-- Provided entries --
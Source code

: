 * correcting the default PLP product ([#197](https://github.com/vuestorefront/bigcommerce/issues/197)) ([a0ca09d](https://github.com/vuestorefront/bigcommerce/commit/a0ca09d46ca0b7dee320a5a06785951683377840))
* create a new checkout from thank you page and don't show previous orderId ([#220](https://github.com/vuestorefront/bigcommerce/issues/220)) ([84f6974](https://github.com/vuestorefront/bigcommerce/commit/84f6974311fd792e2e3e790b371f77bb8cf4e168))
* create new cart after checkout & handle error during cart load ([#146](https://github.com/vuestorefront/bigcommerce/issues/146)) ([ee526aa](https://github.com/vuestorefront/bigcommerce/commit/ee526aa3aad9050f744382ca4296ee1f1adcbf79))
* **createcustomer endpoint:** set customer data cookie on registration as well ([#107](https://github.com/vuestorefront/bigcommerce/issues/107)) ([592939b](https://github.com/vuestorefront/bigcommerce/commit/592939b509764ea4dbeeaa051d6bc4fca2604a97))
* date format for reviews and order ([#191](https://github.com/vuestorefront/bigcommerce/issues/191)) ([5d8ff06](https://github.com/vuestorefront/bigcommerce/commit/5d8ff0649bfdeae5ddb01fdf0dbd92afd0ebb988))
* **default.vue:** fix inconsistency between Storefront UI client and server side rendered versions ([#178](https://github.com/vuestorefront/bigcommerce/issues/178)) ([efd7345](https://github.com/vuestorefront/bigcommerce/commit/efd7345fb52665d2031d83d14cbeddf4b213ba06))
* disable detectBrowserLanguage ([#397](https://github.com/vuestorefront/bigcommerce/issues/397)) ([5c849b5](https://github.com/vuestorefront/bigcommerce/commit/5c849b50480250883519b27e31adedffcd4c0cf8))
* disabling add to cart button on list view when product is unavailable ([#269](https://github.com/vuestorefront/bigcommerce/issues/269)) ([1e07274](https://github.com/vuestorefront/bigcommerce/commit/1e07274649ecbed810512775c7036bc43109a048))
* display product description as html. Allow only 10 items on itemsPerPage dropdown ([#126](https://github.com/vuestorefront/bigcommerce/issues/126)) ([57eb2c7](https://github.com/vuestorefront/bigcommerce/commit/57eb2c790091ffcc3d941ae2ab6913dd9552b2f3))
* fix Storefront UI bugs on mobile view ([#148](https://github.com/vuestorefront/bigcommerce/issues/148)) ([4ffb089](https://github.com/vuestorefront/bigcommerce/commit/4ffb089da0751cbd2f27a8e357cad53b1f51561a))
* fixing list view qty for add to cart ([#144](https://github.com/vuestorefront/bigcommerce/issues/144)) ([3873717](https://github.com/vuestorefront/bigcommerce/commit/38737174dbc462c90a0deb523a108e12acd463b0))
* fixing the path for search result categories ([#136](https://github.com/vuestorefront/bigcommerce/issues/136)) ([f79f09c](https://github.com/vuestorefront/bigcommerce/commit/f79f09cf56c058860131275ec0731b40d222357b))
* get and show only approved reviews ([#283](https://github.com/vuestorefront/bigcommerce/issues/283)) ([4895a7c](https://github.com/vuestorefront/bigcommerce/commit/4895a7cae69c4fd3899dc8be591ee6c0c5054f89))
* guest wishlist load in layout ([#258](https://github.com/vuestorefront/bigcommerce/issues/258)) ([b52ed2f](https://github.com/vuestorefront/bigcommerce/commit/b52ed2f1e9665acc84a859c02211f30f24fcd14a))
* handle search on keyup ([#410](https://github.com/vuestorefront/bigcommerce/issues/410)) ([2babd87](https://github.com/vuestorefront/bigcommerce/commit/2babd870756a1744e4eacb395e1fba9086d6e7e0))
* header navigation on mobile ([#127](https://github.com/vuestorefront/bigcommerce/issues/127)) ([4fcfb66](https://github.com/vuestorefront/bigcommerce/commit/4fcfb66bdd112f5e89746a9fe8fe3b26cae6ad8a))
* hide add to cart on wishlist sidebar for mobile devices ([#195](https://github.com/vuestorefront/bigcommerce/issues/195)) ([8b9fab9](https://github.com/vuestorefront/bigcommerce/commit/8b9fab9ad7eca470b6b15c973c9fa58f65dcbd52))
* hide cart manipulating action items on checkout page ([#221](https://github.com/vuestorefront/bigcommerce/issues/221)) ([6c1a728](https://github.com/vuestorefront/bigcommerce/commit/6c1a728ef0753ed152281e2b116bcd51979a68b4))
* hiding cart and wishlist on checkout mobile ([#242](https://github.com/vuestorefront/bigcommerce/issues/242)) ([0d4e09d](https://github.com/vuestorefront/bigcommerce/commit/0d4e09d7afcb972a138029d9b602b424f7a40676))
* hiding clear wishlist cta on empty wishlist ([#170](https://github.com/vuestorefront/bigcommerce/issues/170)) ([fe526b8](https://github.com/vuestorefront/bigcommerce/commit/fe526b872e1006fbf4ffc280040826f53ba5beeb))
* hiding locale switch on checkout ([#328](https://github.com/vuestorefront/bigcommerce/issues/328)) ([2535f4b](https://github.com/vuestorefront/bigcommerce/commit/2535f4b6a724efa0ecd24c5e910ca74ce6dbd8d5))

-- Description of the task --
Reproduce the listing word for word from its first line up to and including the line with "correcting the default". Give no other lines.

-- Completed exercise --
Source code

: * correcting the default PLP product ([#197](https://github.com/vuestorefront/bigcommerce/issues/197)) ([a0ca09d](https://github.com/vuestorefront/bigcommerce/commit/a0ca09d46ca0b7dee320a5a06785951683377840))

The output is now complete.